When I heard President Obama discuss his executive order on immigration, I thought of my grandmother.
Growing up, I did not know that my father’s mother was undocumented. I did not understand that her place in my life was tenuous or ever in jeopardy.
My father was born in the United States, and so were his two brothers. She was all my father and his brothers had against the cruel Iowa winters, against homelessness, against the entire world.
Her husband, their father, died when their three boys were still young. She raised them by herself, and sent two sons off to serve in the U.S. military.
I would have moved heaven and earth for my grandmother. I would have never let the authorities take her away from me and my family.
Fortunately, she was granted citizenship in 1986 when President Reagan signed the Immigration Reform and Control Act that year. But too many people like my grandmother have been deported from the United States, and Obama has deported more people than any previous president before him.
He’s moving in the right direction now, though, with his executive order, which will allow parents who are here without documentation to stay if their children are U.S. citizens. Such an order would have helped my grandmother, and it will help about 5 million people living in the shadows.
Imagine if you lived your life in daily fear that the people you love most in the world could be deported. They leave for a 20-minute errand, and that’s it. They’re gone.

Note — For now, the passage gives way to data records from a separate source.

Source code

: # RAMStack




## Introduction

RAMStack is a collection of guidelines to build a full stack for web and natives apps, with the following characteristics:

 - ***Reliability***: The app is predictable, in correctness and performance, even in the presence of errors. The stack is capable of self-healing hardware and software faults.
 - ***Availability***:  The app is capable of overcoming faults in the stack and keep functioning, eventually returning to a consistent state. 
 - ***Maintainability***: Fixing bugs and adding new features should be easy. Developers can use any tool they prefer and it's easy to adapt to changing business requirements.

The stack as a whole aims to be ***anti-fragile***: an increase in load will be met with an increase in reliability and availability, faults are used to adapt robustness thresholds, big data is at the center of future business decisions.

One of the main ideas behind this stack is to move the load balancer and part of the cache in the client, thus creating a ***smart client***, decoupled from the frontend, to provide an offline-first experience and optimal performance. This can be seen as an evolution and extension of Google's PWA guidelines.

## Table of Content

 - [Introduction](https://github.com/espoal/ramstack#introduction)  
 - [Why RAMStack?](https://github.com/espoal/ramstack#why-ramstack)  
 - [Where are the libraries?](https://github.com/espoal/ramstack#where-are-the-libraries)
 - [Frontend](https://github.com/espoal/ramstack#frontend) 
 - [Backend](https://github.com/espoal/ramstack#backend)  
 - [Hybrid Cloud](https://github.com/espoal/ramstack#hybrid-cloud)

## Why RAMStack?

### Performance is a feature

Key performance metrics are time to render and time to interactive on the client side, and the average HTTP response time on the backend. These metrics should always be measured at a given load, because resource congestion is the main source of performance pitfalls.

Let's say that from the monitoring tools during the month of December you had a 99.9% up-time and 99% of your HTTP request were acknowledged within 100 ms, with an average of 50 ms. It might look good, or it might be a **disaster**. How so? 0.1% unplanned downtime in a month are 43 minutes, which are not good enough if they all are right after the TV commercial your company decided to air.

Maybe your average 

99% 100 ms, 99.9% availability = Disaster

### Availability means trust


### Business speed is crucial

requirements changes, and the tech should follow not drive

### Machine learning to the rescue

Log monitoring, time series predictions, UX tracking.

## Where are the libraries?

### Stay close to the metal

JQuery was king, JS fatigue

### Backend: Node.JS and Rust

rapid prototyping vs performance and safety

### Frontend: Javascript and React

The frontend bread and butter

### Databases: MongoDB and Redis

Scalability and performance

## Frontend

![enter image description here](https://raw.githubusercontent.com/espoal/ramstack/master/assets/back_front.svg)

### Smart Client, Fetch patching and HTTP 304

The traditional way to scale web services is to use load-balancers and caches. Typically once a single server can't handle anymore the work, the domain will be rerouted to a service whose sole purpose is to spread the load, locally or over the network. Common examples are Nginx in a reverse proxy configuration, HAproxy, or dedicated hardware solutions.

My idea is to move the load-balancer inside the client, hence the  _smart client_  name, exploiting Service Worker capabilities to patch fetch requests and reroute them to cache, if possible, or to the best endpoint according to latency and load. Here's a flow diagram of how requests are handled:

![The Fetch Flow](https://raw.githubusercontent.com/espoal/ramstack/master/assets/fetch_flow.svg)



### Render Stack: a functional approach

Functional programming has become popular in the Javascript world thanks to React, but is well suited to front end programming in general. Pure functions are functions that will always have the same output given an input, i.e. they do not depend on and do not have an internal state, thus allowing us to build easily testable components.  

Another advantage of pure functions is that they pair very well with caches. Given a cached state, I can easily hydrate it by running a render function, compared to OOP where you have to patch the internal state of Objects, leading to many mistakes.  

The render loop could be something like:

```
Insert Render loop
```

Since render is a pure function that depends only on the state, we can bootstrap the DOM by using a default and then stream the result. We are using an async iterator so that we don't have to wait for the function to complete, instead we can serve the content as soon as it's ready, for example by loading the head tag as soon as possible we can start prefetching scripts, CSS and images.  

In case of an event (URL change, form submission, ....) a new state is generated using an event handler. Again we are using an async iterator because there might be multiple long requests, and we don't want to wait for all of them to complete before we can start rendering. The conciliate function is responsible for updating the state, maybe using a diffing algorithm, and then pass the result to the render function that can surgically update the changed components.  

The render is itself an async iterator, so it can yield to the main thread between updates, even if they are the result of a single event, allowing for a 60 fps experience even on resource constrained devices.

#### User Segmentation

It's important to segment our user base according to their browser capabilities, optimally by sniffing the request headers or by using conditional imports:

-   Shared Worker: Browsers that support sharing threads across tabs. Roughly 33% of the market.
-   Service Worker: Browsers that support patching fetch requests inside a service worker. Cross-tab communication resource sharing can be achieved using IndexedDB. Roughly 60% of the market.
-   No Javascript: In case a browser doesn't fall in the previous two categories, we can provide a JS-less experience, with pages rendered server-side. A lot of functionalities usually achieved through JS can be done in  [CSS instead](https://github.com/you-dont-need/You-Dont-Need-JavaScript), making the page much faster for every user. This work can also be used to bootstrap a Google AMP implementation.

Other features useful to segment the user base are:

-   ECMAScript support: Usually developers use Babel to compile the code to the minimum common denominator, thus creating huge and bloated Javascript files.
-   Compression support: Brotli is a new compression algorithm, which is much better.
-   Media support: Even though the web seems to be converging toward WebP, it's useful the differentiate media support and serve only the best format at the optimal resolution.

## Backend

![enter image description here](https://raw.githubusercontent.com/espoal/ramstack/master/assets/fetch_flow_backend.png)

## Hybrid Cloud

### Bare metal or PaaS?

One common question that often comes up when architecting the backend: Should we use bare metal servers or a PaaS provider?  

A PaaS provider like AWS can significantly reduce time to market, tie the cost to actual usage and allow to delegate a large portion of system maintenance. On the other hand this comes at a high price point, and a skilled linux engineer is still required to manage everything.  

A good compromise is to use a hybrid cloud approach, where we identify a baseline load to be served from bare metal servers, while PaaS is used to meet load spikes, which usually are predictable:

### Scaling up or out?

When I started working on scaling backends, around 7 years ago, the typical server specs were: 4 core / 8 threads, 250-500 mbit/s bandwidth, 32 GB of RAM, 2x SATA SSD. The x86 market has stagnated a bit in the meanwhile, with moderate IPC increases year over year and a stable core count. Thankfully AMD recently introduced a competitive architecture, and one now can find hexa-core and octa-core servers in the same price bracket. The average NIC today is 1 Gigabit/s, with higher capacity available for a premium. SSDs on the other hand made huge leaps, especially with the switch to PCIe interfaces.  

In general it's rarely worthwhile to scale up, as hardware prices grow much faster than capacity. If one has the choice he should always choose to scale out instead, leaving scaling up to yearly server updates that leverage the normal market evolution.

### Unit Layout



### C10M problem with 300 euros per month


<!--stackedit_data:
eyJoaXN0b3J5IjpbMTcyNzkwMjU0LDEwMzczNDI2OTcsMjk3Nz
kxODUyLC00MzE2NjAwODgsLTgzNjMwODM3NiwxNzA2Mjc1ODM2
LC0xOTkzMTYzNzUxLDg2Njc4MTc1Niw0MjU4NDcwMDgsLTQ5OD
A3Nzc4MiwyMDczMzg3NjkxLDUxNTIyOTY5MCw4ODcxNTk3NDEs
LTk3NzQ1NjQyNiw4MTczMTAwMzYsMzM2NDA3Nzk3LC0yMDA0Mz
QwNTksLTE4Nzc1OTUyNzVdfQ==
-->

Your father, your mother, your grandfather or your grandmother––snatched up and taken away, torn apart from you and the rest of your family.
No one should have to live with that kind of fear.
We should give people credit for working here, living here, for taking care of their families and for being members of our community without receiving any benefits. And we should go further than Obama and give these people a clear path to citizenship––a path that doesn’t take years and years to complete.
In honor of my grandmother, I ask you to see the humanity of the people who are here working hard and taking care of their families.
They should not be torn apart from the ones they love and care for. And they deserve a chance to be citizens.